Below are the records; give again exactly the line with "# (werk v2)", the line with "the site can", and each line that lies between them, and nothing besides.
Start of Material provided
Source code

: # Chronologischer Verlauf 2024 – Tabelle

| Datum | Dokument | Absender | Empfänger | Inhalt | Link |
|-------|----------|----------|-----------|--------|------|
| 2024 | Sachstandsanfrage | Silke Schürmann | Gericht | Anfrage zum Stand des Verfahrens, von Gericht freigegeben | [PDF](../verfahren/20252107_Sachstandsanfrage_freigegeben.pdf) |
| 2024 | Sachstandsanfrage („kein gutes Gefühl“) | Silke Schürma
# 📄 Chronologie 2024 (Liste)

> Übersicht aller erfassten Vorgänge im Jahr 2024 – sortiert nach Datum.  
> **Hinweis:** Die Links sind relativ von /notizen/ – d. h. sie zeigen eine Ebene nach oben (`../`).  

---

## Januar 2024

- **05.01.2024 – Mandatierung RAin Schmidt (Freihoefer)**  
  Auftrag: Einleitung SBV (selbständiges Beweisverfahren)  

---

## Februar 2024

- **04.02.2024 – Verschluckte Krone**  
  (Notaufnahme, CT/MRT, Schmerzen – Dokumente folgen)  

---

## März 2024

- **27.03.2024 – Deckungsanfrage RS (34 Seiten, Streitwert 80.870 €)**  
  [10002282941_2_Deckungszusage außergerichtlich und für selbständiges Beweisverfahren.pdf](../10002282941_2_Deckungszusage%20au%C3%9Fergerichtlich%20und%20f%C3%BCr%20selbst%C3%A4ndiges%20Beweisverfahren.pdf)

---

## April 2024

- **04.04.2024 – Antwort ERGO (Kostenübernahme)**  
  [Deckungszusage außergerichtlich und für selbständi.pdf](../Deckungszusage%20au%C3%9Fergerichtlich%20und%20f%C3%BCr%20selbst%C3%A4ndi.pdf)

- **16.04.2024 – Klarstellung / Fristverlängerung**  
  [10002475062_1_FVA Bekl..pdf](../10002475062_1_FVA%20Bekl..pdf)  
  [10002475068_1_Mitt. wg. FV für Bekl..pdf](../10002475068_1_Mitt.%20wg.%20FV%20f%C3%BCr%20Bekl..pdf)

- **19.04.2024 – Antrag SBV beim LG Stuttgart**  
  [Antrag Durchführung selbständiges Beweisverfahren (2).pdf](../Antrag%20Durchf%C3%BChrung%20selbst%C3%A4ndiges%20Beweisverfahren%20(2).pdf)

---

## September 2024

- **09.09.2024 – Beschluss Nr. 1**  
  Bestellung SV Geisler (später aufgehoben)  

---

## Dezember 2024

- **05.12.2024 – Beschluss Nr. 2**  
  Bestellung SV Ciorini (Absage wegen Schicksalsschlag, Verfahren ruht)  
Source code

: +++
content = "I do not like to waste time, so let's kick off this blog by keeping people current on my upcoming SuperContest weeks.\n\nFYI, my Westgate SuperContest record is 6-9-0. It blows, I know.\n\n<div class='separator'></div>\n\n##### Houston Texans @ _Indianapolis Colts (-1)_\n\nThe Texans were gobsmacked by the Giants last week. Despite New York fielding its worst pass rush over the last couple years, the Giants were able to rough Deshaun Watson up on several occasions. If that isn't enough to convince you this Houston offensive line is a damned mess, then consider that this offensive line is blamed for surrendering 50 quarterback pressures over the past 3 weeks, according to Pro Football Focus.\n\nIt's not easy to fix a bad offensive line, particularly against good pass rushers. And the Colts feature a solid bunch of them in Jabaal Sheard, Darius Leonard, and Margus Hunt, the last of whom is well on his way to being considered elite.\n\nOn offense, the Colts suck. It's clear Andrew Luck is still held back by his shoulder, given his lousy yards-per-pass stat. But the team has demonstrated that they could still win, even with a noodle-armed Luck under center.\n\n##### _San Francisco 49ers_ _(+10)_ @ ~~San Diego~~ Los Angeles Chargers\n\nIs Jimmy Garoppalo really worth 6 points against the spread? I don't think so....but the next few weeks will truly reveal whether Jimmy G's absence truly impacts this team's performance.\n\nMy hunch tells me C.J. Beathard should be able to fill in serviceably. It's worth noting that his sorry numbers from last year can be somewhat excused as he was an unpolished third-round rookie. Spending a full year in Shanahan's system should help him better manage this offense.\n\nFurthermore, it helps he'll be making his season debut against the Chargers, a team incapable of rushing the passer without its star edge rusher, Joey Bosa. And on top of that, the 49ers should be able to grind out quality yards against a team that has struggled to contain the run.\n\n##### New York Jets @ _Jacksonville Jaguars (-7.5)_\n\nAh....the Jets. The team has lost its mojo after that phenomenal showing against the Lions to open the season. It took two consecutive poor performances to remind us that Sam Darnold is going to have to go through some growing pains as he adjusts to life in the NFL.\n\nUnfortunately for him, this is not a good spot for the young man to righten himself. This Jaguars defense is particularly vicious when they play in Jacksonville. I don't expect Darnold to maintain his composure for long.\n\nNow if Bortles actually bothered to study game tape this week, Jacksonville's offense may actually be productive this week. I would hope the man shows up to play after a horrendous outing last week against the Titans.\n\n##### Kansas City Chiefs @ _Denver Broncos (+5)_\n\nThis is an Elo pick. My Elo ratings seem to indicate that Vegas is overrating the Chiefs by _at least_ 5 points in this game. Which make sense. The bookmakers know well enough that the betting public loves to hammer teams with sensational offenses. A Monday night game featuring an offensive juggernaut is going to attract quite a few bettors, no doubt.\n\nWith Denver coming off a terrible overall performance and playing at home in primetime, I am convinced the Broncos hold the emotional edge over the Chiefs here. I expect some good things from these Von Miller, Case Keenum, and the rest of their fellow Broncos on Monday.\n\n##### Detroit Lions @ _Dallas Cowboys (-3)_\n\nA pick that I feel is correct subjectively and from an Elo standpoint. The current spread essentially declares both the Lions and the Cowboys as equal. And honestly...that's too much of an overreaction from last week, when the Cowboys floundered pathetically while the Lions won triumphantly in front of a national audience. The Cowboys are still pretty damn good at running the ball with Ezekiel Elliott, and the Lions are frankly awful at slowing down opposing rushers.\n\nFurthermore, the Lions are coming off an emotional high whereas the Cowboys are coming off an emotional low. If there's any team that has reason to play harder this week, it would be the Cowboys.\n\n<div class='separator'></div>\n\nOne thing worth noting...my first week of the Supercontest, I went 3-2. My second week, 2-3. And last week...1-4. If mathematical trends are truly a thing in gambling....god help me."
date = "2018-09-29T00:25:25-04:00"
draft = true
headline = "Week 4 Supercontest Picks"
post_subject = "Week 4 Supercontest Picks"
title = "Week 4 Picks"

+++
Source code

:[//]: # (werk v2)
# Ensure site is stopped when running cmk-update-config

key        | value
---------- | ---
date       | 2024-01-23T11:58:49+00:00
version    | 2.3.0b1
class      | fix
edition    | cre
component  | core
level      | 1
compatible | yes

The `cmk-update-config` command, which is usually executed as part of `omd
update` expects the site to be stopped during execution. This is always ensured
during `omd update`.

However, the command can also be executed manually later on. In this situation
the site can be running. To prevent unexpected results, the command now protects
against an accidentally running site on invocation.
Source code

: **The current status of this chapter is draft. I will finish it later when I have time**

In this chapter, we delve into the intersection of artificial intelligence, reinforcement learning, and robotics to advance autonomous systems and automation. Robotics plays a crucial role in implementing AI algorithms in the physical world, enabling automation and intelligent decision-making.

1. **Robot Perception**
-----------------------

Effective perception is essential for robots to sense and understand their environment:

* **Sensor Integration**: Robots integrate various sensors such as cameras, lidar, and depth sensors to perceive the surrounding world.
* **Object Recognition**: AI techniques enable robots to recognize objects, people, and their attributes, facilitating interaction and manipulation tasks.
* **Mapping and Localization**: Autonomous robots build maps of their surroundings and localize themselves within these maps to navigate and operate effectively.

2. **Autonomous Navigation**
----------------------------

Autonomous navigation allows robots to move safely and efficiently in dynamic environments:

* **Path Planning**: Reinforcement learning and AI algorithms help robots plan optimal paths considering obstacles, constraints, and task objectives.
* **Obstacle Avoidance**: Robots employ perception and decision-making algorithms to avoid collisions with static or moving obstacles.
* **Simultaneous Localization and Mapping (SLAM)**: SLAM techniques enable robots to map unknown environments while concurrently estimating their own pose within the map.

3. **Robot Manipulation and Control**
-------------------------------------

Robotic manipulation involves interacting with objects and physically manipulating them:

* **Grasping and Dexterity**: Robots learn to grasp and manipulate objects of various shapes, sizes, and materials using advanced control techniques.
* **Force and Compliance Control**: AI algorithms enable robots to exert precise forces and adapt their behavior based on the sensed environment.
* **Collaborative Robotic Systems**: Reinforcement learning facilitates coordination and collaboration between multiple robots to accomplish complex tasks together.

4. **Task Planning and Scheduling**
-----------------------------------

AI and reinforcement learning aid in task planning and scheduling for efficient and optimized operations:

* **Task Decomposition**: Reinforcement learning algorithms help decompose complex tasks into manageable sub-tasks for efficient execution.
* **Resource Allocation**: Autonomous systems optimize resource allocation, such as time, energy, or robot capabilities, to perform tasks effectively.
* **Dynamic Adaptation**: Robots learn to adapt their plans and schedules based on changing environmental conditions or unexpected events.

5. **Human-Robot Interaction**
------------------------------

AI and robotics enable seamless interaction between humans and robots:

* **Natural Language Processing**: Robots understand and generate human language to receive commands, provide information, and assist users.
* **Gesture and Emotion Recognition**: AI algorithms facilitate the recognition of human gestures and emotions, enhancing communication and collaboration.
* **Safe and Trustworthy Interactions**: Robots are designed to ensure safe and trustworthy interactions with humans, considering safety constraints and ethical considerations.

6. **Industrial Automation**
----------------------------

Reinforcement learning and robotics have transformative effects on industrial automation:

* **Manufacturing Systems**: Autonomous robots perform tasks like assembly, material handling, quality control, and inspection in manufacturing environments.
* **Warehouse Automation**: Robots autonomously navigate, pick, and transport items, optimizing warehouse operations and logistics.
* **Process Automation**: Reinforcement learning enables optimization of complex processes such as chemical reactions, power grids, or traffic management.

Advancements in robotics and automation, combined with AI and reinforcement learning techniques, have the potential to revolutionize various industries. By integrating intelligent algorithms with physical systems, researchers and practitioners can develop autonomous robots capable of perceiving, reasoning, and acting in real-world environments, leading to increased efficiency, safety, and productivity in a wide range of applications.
End of Material provided
**Expected answer:**
:[//]: # (werk v2)
# Ensure site is stopped when running cmk-update-config

key        | value
---------- | ---
date       | 2024-01-23T11:58:49+00:00
version    | 2.3.0b1
class      | fix
edition    | cre
component  | core
level      | 1
compatible | yes

The `cmk-update-config` command, which is usually executed as part of `omd
update` expects the site to be stopped during execution. This is always ensured
during `omd update`.

However, the command can also be executed manually later on. In this situation
the site can be running. To prevent unexpected results, the command now protects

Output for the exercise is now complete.